RECORD EXCERPTS:
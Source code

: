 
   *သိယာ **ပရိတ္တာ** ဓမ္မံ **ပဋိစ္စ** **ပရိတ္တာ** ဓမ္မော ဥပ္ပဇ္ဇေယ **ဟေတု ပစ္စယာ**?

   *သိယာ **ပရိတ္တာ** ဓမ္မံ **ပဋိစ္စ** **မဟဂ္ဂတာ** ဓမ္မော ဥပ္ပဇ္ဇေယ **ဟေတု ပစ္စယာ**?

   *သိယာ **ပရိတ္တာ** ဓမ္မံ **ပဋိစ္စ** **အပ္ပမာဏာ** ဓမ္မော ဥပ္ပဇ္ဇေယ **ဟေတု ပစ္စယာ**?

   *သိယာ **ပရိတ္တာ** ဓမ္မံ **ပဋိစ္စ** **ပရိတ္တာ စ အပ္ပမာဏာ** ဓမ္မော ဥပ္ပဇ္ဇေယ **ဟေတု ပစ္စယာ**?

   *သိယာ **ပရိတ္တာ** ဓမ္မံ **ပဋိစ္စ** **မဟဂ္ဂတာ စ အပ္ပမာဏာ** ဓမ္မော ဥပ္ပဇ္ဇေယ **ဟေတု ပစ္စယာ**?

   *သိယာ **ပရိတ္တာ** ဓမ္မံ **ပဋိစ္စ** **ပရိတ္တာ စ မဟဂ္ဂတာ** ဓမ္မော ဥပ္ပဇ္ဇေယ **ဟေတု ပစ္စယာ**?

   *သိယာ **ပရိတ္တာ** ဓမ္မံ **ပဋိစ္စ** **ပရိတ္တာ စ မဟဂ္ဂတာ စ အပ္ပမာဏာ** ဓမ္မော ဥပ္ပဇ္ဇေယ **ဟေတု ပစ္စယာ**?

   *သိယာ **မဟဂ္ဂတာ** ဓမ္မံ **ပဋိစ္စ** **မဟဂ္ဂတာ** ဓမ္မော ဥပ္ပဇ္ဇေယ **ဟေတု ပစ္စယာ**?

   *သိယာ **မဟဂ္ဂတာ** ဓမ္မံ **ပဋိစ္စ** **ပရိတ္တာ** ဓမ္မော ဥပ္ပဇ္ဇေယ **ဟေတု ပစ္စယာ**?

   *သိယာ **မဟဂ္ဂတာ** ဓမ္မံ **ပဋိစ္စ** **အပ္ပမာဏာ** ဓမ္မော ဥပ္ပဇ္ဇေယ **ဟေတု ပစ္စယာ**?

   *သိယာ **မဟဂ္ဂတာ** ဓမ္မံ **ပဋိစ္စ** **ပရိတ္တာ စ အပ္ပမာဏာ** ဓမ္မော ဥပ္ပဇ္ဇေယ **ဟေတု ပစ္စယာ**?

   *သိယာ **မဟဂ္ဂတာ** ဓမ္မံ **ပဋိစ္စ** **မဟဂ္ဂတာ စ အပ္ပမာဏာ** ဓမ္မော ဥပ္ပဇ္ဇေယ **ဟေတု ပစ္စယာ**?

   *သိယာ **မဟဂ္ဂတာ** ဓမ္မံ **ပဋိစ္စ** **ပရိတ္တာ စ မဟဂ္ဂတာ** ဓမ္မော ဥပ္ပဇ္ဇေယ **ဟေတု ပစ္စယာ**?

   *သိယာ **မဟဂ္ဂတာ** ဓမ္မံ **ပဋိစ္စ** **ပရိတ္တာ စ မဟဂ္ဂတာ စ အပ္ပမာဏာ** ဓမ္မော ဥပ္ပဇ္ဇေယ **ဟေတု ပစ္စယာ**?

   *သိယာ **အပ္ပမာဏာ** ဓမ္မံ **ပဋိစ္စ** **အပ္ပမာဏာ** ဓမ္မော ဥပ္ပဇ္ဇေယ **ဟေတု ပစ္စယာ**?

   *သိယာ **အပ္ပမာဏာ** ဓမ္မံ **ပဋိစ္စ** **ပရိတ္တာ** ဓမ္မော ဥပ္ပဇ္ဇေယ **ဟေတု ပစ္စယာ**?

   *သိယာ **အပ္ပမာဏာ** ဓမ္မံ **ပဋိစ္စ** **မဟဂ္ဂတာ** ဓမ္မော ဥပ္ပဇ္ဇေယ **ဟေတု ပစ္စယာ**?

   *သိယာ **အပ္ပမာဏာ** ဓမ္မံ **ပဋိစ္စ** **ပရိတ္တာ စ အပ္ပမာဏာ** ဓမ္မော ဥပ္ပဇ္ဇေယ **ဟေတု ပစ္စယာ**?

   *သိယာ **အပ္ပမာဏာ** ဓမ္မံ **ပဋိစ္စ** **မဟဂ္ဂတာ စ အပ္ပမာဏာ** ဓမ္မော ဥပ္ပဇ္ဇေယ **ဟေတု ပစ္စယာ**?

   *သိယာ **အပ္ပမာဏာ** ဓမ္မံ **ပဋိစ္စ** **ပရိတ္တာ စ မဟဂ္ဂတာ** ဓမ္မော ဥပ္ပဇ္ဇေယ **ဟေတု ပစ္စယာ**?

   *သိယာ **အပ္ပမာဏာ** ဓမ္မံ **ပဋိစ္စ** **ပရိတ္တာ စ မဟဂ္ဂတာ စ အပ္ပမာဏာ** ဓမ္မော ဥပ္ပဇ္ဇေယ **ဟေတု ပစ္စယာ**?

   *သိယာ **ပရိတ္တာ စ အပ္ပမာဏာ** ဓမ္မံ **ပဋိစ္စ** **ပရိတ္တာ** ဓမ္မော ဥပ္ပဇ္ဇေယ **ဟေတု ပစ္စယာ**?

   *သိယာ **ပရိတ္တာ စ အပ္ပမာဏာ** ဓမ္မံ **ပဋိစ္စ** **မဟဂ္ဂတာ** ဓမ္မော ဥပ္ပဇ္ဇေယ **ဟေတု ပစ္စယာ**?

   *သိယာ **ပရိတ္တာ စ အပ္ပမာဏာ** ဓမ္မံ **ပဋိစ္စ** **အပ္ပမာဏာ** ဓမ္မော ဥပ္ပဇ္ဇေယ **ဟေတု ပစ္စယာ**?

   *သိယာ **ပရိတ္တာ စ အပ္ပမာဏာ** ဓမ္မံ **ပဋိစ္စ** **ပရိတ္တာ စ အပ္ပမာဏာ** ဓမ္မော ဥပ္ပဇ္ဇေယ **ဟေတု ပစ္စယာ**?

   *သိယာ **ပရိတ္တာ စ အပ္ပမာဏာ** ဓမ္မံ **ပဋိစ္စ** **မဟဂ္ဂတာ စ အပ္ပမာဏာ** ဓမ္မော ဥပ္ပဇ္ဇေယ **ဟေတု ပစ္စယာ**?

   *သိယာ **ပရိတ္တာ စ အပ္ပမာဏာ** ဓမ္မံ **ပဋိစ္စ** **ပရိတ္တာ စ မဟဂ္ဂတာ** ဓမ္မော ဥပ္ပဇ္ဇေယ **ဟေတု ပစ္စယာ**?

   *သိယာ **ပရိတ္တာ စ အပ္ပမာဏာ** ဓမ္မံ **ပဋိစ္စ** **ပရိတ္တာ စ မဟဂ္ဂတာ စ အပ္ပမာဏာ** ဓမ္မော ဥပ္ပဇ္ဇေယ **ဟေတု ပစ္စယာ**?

WHAT IS BEING ASKED: Output the entries verbatim.

SOLUTION TO THIS PROBLEM:
Source code

: 
   *သိယာ **ပရိတ္တာ** ဓမ္မံ **ပဋိစ္စ** **ပရိတ္တာ** ဓမ္မော ဥပ္ပဇ္ဇေယ **ဟေတု ပစ္စယာ**?

   *သိယာ **ပရိတ္တာ** ဓမ္မံ **ပဋိစ္စ** **မဟဂ္ဂတာ** ဓမ္မော ဥပ္ပဇ္ဇေယ **ဟေတု ပစ္စယာ**?

   *သိယာ **ပရိတ္တာ** ဓမ္မံ **ပဋိစ္စ** **အပ္ပမာဏာ** ဓမ္မော ဥပ္ပဇ္ဇေယ **ဟေတု ပစ္စယာ**?

   *သိယာ **ပရိတ္တာ** ဓမ္မံ **ပဋိစ္စ** **ပရိတ္တာ စ အပ္ပမာဏာ** ဓမ္မော ဥပ္ပဇ္ဇေယ **ဟေတု ပစ္စယာ**?

   *သိယာ **ပရိတ္တာ** ဓမ္မံ **ပဋိစ္စ** **မဟဂ္ဂတာ စ အပ္ပမာဏာ** ဓမ္မော ဥပ္ပဇ္ဇေယ **ဟေတု ပစ္စယာ**?

   *သိယာ **ပရိတ္တာ** ဓမ္မံ **ပဋိစ္စ** **ပရိတ္တာ စ မဟဂ္ဂတာ** ဓမ္မော ဥပ္ပဇ္ဇေယ **ဟေတု ပစ္စယာ**?

   *သိယာ **ပရိတ္တာ** ဓမ္မံ **ပဋိစ္စ** **ပရိတ္တာ စ မဟဂ္ဂတာ စ အပ္ပမာဏာ** ဓမ္မော ဥပ္ပဇ္ဇေယ **ဟေတု ပစ္စယာ**?

   *သိယာ **မဟဂ္ဂတာ** ဓမ္မံ **ပဋိစ္စ** **မဟဂ္ဂတာ** ဓမ္မော ဥပ္ပဇ္ဇေယ **ဟေတု ပစ္စယာ**?

   *သိယာ **မဟဂ္ဂတာ** ဓမ္မံ **ပဋိစ္စ** **ပရိတ္တာ** ဓမ္မော ဥပ္ပဇ္ဇေယ **ဟေတု ပစ္စယာ**?

   *သိယာ **မဟဂ္ဂတာ** ဓမ္မံ **ပဋိစ္စ** **အပ္ပမာဏာ** ဓမ္မော ဥပ္ပဇ္ဇေယ **ဟေတု ပစ္စယာ**?

   *သိယာ **မဟဂ္ဂတာ** ဓမ္မံ **ပဋိစ္စ** **ပရိတ္တာ စ အပ္ပမာဏာ** ဓမ္မော ဥပ္ပဇ္ဇေယ **ဟေတု ပစ္စယာ**?

   *သိယာ **မဟဂ္ဂတာ** ဓမ္မံ **ပဋိစ္စ** **မဟဂ္ဂတာ စ အပ္ပမာဏာ** ဓမ္မော ဥပ္ပဇ္ဇေယ **ဟေတု ပစ္စယာ**?

   *သိယာ **မဟဂ္ဂတာ** ဓမ္မံ **ပဋိစ္စ** **ပရိတ္တာ စ မဟဂ္ဂတာ** ဓမ္မော ဥပ္ပဇ္ဇေယ **ဟေတု ပစ္စယာ**?

   *သိယာ **မဟဂ္ဂတာ** ဓမ္မံ **ပဋိစ္စ** **ပရိတ္တာ စ မဟဂ္ဂတာ စ အပ္ပမာဏာ** ဓမ္မော ဥပ္ပဇ္ဇေယ **ဟေတု ပစ္စယာ**?

   *သိယာ **အပ္ပမာဏာ** ဓမ္မံ **ပဋိစ္စ** **အပ္ပမာဏာ** ဓမ္မော ဥပ္ပဇ္ဇေယ **ဟေတု ပစ္စယာ**?

   *သိယာ **အပ္ပမာဏာ** ဓမ္မံ **ပဋိစ္စ** **ပရိတ္တာ** ဓမ္မော ဥပ္ပဇ္ဇေယ **ဟေတု ပစ္စယာ**?

   *သိယာ **အပ္ပမာဏာ** ဓမ္မံ **ပဋိစ္စ** **မဟဂ္ဂတာ** ဓမ္မော ဥပ္ပဇ္ဇေယ **ဟေတု ပစ္စယာ**?

   *သိယာ **အပ္ပမာဏာ** ဓမ္မံ **ပဋိစ္စ** **ပရိတ္တာ စ အပ္ပမာဏာ** ဓမ္မော ဥပ္ပဇ္ဇေယ **ဟေတု ပစ္စယာ**?

   *သိယာ **အပ္ပမာဏာ** ဓမ္မံ **ပဋိစ္စ** **မဟဂ္ဂတာ စ အပ္ပမာဏာ** ဓမ္မော ဥပ္ပဇ္ဇေယ **ဟေတု ပစ္စယာ**?

   *သိယာ **အပ္ပမာဏာ** ဓမ္မံ **ပဋိစ္စ** **ပရိတ္တာ စ မဟဂ္ဂတာ** ဓမ္မော ဥပ္ပဇ္ဇေယ **ဟေတု ပစ္စယာ**?

   *သိယာ **အပ္ပမာဏာ** ဓမ္မံ **ပဋိစ္စ** **ပရိတ္တာ စ မဟဂ္ဂတာ စ အပ္ပမာဏာ** ဓမ္မော ဥပ္ပဇ္ဇေယ **ဟေတု ပစ္စယာ**?

   *သိယာ **ပရိတ္တာ စ အပ္ပမာဏာ** ဓမ္မံ **ပဋိစ္စ** **ပရိတ္တာ** ဓမ္မော ဥပ္ပဇ္ဇေယ **ဟေတု ပစ္စယာ**?

   *သိယာ **ပရိတ္တာ စ အပ္ပမာဏာ** ဓမ္မံ **ပဋိစ္စ** **မဟဂ္ဂတာ** ဓမ္မော ဥပ္ပဇ္ဇေယ **ဟေတု ပစ္စယာ**?

   *သိယာ **ပရိတ္တာ စ အပ္ပမာဏာ** ဓမ္မံ **ပဋိစ္စ** **အပ္ပမာဏာ** ဓမ္မော ဥပ္ပဇ္ဇေယ **ဟေတု ပစ္စယာ**?

   *သိယာ **ပရိတ္တာ စ အပ္ပမာဏာ** ဓမ္မံ **ပဋိစ္စ** **ပရိတ္တာ စ အပ္ပမာဏာ** ဓမ္မော ဥပ္ပဇ္ဇေယ **ဟေတု ပစ္စယာ**?

   *သိယာ **ပရိတ္တာ စ အပ္ပမာဏာ** ဓမ္မံ **ပဋိစ္စ** **မဟဂ္ဂတာ စ အပ္ပမာဏာ** ဓမ္မော ဥပ္ပဇ္ဇေယ **ဟေတု ပစ္စယာ**?

   *သိယာ **ပရိတ္တာ စ အပ္ပမာဏာ** ဓမ္မံ **ပဋိစ္စ** **ပရိတ္တာ စ မဟဂ္ဂတာ** ဓမ္မော ဥပ္ပဇ္ဇေယ **ဟေတု ပစ္စယာ**?

   *သိယာ **ပရိတ္တာ စ အပ္ပမာဏာ** ဓမ္မံ **ပဋိစ္စ** **ပရိတ္တာ စ မဟဂ္ဂတာ စ အပ္ပမာဏာ** ဓမ္မော ဥပ္ပဇ္ဇေယ **ဟေတု ပစ္စယာ**?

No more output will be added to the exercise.